ASSIGNMENT:
Please copy each line of the listing that includes the string "https".

SUPPLIED DATA:
□ □ □ □ □

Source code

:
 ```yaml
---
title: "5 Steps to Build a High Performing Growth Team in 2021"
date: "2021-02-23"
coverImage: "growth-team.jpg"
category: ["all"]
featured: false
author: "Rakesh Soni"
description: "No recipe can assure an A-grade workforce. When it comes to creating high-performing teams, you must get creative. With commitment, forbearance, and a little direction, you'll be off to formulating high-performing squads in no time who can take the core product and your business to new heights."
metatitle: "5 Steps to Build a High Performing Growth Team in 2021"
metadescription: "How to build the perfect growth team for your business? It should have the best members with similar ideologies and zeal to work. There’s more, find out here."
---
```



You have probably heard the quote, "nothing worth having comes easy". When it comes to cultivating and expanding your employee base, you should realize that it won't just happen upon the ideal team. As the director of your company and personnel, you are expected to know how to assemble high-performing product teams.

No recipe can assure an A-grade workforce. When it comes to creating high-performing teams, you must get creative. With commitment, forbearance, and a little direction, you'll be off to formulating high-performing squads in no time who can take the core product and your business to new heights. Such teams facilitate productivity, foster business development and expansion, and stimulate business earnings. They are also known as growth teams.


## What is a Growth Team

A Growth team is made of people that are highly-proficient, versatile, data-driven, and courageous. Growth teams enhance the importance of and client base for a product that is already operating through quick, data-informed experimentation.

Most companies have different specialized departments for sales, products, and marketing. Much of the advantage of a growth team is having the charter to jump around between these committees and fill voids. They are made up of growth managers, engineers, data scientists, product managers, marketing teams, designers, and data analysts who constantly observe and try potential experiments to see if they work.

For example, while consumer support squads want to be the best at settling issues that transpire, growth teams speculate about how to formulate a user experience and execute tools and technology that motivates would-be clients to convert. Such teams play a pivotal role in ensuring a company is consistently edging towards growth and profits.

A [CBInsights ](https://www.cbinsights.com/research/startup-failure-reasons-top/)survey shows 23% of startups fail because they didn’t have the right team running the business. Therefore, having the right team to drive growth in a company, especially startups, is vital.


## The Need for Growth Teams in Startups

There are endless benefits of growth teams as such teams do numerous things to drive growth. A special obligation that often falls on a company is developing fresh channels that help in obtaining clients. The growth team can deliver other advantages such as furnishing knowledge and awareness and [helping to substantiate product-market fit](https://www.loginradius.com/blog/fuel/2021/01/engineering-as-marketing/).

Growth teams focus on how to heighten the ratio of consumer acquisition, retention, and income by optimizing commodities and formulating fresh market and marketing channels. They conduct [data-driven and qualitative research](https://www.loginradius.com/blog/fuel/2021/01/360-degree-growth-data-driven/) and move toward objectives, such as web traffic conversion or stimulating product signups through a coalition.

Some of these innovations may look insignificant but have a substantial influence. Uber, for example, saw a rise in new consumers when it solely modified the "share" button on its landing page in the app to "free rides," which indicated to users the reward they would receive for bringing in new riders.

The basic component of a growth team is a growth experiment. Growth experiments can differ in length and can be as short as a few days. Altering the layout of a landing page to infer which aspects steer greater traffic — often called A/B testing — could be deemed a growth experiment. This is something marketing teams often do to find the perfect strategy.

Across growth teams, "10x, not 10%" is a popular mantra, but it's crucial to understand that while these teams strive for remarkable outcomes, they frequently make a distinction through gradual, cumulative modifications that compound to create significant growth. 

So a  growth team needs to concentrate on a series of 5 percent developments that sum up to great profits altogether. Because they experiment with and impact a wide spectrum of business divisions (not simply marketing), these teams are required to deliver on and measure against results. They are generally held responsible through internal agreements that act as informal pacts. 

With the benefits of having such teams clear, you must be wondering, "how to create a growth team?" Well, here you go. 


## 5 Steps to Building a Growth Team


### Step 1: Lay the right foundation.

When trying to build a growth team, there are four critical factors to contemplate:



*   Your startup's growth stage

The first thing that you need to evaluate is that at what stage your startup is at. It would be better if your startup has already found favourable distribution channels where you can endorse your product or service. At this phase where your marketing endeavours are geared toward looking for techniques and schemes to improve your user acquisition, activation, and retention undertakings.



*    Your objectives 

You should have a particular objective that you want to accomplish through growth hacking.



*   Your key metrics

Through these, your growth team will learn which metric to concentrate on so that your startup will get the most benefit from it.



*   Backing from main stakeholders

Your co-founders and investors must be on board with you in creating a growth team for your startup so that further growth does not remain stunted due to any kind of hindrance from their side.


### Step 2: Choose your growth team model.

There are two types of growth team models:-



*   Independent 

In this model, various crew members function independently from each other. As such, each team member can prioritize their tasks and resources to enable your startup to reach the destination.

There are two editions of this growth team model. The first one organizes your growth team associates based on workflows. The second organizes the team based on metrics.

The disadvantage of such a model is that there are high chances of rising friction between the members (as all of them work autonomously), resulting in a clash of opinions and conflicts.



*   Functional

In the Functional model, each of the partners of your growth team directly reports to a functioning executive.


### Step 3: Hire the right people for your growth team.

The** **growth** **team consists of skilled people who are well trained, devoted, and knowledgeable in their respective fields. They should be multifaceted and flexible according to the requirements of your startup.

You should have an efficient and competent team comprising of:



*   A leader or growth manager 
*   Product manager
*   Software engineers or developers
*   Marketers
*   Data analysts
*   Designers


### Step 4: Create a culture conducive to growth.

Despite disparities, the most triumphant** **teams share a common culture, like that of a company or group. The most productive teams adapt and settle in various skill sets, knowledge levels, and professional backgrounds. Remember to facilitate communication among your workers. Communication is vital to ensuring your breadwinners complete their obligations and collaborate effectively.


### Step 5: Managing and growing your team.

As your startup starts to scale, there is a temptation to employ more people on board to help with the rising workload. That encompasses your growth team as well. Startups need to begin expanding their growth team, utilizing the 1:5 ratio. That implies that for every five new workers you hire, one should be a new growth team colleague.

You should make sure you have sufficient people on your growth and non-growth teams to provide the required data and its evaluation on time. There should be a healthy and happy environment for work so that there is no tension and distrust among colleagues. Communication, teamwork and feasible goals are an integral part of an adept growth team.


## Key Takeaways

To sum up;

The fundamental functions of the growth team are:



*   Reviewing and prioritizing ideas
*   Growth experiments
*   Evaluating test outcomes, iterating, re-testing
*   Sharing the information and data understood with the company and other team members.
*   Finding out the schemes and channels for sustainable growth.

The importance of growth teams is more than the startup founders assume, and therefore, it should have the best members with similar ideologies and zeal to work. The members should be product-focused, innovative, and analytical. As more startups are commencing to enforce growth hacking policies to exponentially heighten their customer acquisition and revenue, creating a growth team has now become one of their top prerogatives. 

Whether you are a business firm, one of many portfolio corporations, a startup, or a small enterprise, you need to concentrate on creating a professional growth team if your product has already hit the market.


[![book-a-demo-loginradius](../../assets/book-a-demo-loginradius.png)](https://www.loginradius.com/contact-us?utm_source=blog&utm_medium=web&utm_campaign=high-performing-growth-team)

□ □ □ □ □

RESPONSE AREA:
A [CBInsights ](https://www.cbinsights.com/research/startup-failure-reasons-top/)survey shows 23% of startups fail because they didn’t have the right team running the business. Therefore, having the right team to drive growth in a company, especially startups, is vital.
There are endless benefits of growth teams as such teams do numerous things to drive growth. A special obligation that often falls on a company is developing fresh channels that help in obtaining clients. The growth team can deliver other advantages such as furnishing knowledge and awareness and [helping to substantiate product-market fit](https://www.loginradius.com/blog/fuel/2021/01/engineering-as-marketing/).
Growth teams focus on how to heighten the ratio of consumer acquisition, retention, and income by optimizing commodities and formulating fresh market and marketing channels. They conduct [data-driven and qualitative research](https://www.loginradius.com/blog/fuel/2021/01/360-degree-growth-data-driven/) and move toward objectives, such as web traffic conversion or stimulating product signups through a coalition.
[![book-a-demo-loginradius](../../assets/book-a-demo-loginradius.png)](https://www.loginradius.com/contact-us?utm_source=blog&utm_medium=web&utm_campaign=high-performing-growth-team)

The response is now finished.